Last November, Patricia Petibon's Lulu made her home-video debut on Deutsche Grammophon in an Olivier Py freak show originally mounted in Geneva in spring 2010 and reprised that fall, with cameras rolling, at the Liceu in Barcelona. As of February, she is back, this time on a Kultur Blu-ray release, memorializing Vera Nemirova's vastly superior production from the Salzburg Festival in the summer of that same year.
With her Titian hair, elfin stature, raptor's teeth and coral lipstick, the star again conveys existential cravings that reach far deeper than sex. In passages of banter, her light, silvery soprano shows great charm, but sustained flights to the stratosphere blaze with a tortured incandescence fueled by what seems sheer, crazed force of will. (At what cost remains to be seen.) Often, Petibon's crisp Gallic accent underscores the defensive formality of Lulu's German. But then, the hoarse ferocity of a spoken line or the glint in her ravenous eyes reveals in all its nakedness the despair behind the mask.
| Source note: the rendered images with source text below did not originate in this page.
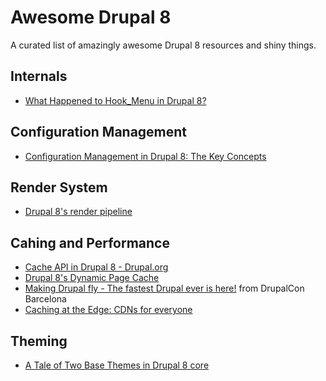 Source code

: # Awesome Drupal 8

A curated list of amazingly awesome Drupal 8 resources and shiny things.

## Internals

* [What Happened to Hook_Menu in Drupal 8?](https://www.lullabot.com/articles/what-happened-to-hook_menu-in-drupal-8)

## Configuration Management

* [Configuration Management in Drupal 8: The Key Concepts](https://www.lullabot.com/articles/configuration-management-in-drupal-8-the-key-concepts)

## Render System

* [Drupal 8's render pipeline](https://events.drupal.org/losangeles2015/sessions/drupal-8s-render-pipeline)

## Cahing and Performance

* [Cache API in Drupal 8 - Drupal.org](https://www.drupal.org/developing/api/8/cache)
* [Drupal 8's Dynamic Page Cache](http://wimleers.com/article/drupal-8-dynamic-page-cache)
* [Making Drupal fly - The fastest Drupal ever is here!](https://events.drupal.org/barcelona2015/sessions/making-drupal-fly-fastest-drupal-ever-here) from DrupalCon Barcelona
* [Caching at the Edge: CDNs for everyone](https://events.drupal.org/barcelona2015/sessions/caching-edge-cdns-everyone)

## Theming

* [A Tale of Two Base Themes in Drupal 8 core](https://www.lullabot.com/articles/a-tale-of-two-base-themes-in-drupal-8-core)
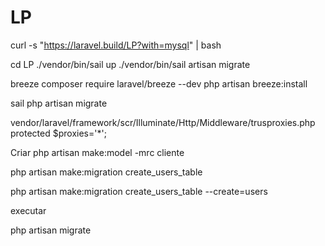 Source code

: # LP
curl -s "https://laravel.build/LP?with=mysql" | bash

cd LP
./vendor/bin/sail up
./vendor/bin/sail artisan migrate

breeze
composer require laravel/breeze --dev
php artisan breeze:install


sail
php artisan migrate

vendor/laravel/framework/scr/Illuminate/Http/Middleware/trusproxies.php
protected $proxies='*';

Criar
php artisan make:model -mrc cliente

php artisan make:migration create_users_table

php artisan make:migration create_users_table --create=users

executar

php artisan migrate

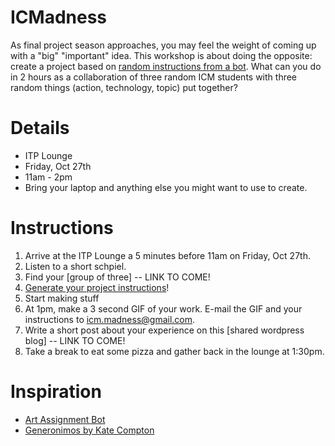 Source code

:# ICMadness

As final project season approaches, you may feel the weight of coming up with a "big" "important" idea. This workshop is about doing the opposite: create a project based on [random instructions from a bot](https://itpnyu.github.io/ICMadness/). What can you do in 2 hours as a collaboration of three random ICM students with three random things (action, technology, topic) put together?

# Details
* ITP Lounge
* Friday, Oct 27th
* 11am - 2pm
* Bring your laptop and anything else you might want to use to create.

# Instructions
1. Arrive at the ITP Lounge a 5 minutes before 11am on Friday, Oct 27th.
2. Listen to a short schpiel.
3. Find your [group of three] -- LINK TO COME!
4. [Generate your project instructions](https://itpnyu.github.io/ICMadness/)!
5. Start making stuff
6. At 1pm, make a 3 second GIF of your work. E-mail the GIF and your instructions to icm.madness@gmail.com.
7. Write a short post about your experience on this [shared wordpress blog] -- LINK TO COME!
7. Take a break to eat some pizza and gather back in the lounge at 1:30pm.

# Inspiration
* [Art Assignment Bot](https://twitter.com/artassignbot)
* [Generonimos by Kate Compton](http://www.galaxykate.com/generominos/)

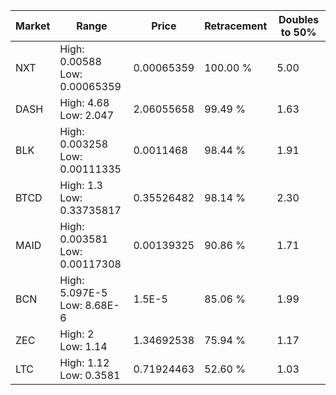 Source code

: | Market | Range | Price| Retracement | Doubles to 50% |
| --- | --- | --- | --- | --- |
| NXT | High: 0.00588<br />Low: 0.00065359 | 0.00065359 | 100.00 % | 5.00 |
| DASH | High: 4.68<br />Low: 2.047 | 2.06055658 | 99.49 % | 1.63 |
| BLK | High: 0.003258<br />Low: 0.00111335 | 0.0011468 | 98.44 % | 1.91 |
| BTCD | High: 1.3<br />Low: 0.33735817 | 0.35526482 | 98.14 % | 2.30 |
| MAID | High: 0.003581<br />Low: 0.00117308 | 0.00139325 | 90.86 % | 1.71 |
| BCN | High: 5.097E-5<br />Low: 8.68E-6 | 1.5E-5 | 85.06 % | 1.99 |
| ZEC | High: 2<br />Low: 1.14 | 1.34692538 | 75.94 % | 1.17 |
| LTC | High: 1.12<br />Low: 0.3581 | 0.71924463 | 52.60 % | 1.03 |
Mind you, Nemirova's show is scarcely the last word in theatrical sophistication. First of all, it fails to come to terms in any way with the unique challenges and opportunities of the Felsenreitschule, that baroque dressage arena with its three arcades hewn into the living rock. (The packaging mistakenly identifies the venue as the adjacent Haus für Mozart.) Acting as set designer, painter Daniel Richter treats the stage simply as raw gallery space for three of his oversize, increasingly irrelevant canvases, on average one per act. Act III, Scene 1, the gambling den in Paris, plays mostly in the aisles of the auditorium. Very tiresome. Act III, Scene 2, Lulu's London garret, is a tent in a beautifully rendered pine forest in winter.
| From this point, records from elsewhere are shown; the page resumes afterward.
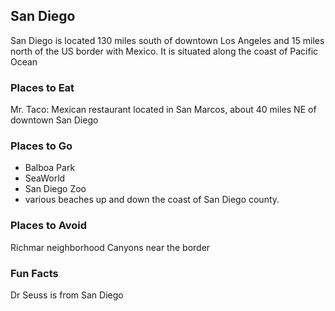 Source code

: ## San Diego
San Diego is located 130 miles south of downtown Los Angeles and 15 miles north of the US border with Mexico. It is situated along the coast of Pacific Ocean

### Places to Eat
Mr. Taco: Mexican restaurant located in San Marcos, about 40 miles NE of downtown San Diego

### Places to Go
- Balboa Park
- SeaWorld
- San Diego Zoo
- various beaches up and down the coast of San Diego county.

### Places to Avoid
Richmar neighborhood
Canyons near the border

### Fun Facts
Dr Seuss is from San Diego
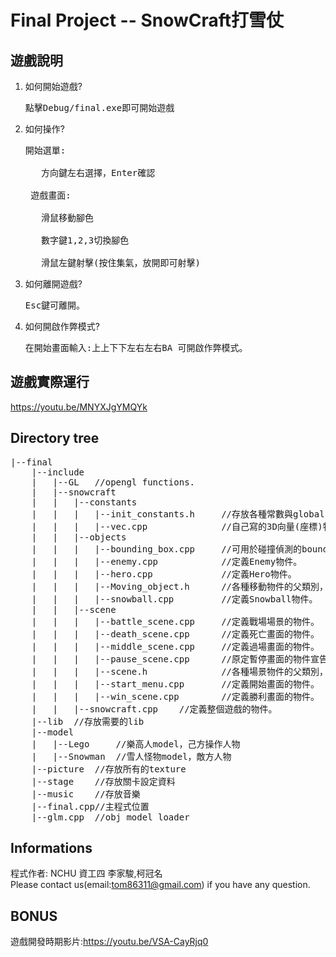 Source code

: # Final Project -- SnowCraft打雪仗
## 遊戲說明 
1. 如何開始遊戲?</br> 
    <pre>點擊Debug/final.exe即可開始遊戲</pre>
2. 如何操作? </br>
    <pre>開始選單:
    
      方向鍵左右選擇，Enter確認
      
    遊戲畫面:
    
      滑鼠移動腳色
      
      數字鍵1,2,3切換腳色
      
      滑鼠左鍵射擊(按住集氣，放開即可射擊)</pre> 
3. 如何離開遊戲? 
    <pre>Esc鍵可離開。</pre>
4. 如何開啟作弊模式? 
	  <pre>在開始畫面輸入:上上下下左右左右BA 可開啟作弊模式。</pre> 
## 遊戲實際運行
   https://youtu.be/MNYXJgYMQYk  
## Directory tree
<pre>
|--final
	|--include
	|	|--GL	//opengl functions.
	|	|--snowcraft
	|	|	|--constants
	|	|	|	|--init_constants.h		//存放各種常數與global variables，並include所有需要的headers，load model與建立Display list的function也在這裡。
	|	|	|	|--vec.cpp				//自己寫的3D向量(座標)物件，可進行向量的加、減、dot與cross運算。
	|	|	|--objects
	|	|	|	|--bounding_box.cpp		//可用於碰撞偵測的bounding_box，這程式沒用到。
	|	|	|	|--enemy.cpp			//定義Enemy物件。
	|	|	|	|--hero.cpp				//定義Hero物件。
	|	|	|	|--Moving_object.h		//各種移動物件的父類別，定義一個三維空間可移動的物件。
	|	|	|	|--snowball.cpp			//定義Snowball物件。
	|	|	|--scene
	|	|	|	|--battle_scene.cpp		//定義戰場場景的物件。
	|	|	|	|--death_scene.cpp		//定義死亡畫面的物件。
	|	|	|	|--middle_scene.cpp		//定義過場畫面的物件。
	|	|	|	|--pause_scene.cpp		//原定暫停畫面的物件宣告，並無實作。
	|	|	|	|--scene.h				//各種場景物件的父類別，其中包含了滑鼠位置to3D座標的function，以及讀取texture的function。
	|	|	|	|--start_menu.cpp		//定義開始畫面的物件。
	|	|	|	|--win_scene.cpp		//定義勝利畫面的物件。
	|	|	|--snowcraft.cpp	//定義整個遊戲的物件。
	|--lib	//存放需要的lib
	|--model
	|   |--Lego		//樂高人model，己方操作人物
	|   |--Snowman	//雪人怪物model，敵方人物
	|--picture	//存放所有的texture
	|--stage	//存放關卡設定資料
	|--music	//存放音樂
	|--final.cpp//主程式位置
	|--glm.cpp	//obj model loader
</pre> 
## Informations
程式作者: NCHU 資工四 李家駿,柯冠名 </br>
Please contact us(email:tom86311@gmail.com) if you have any question. </br>
## BONUS
遊戲開發時期影片:https://youtu.be/VSA-CayRjq0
A dresser in the shape of a pyramid provides drawers for Lulu's love slaves to hide in. For the rest, stage furniture is kept to the barest of essentials. But the costumes, by Klaus Noack, show the cast to fabulous advantage — especially Lulu, whose wardrobe mixes flawless couture with flourishes of circus fantasy. Snow white is her primary color, and feathers are her signature accessory. As an artist's model, Petibon wears lingerie and angel's wings. As a dancer, she sports the headdress of a parade horse or a Vegas showgirl. The cups of the bustier she favors as Schön's bored society wife run over with swan's down. For contrast, her wardrobe includes a drop-dead scarlet sheath, with stiletto heels to match.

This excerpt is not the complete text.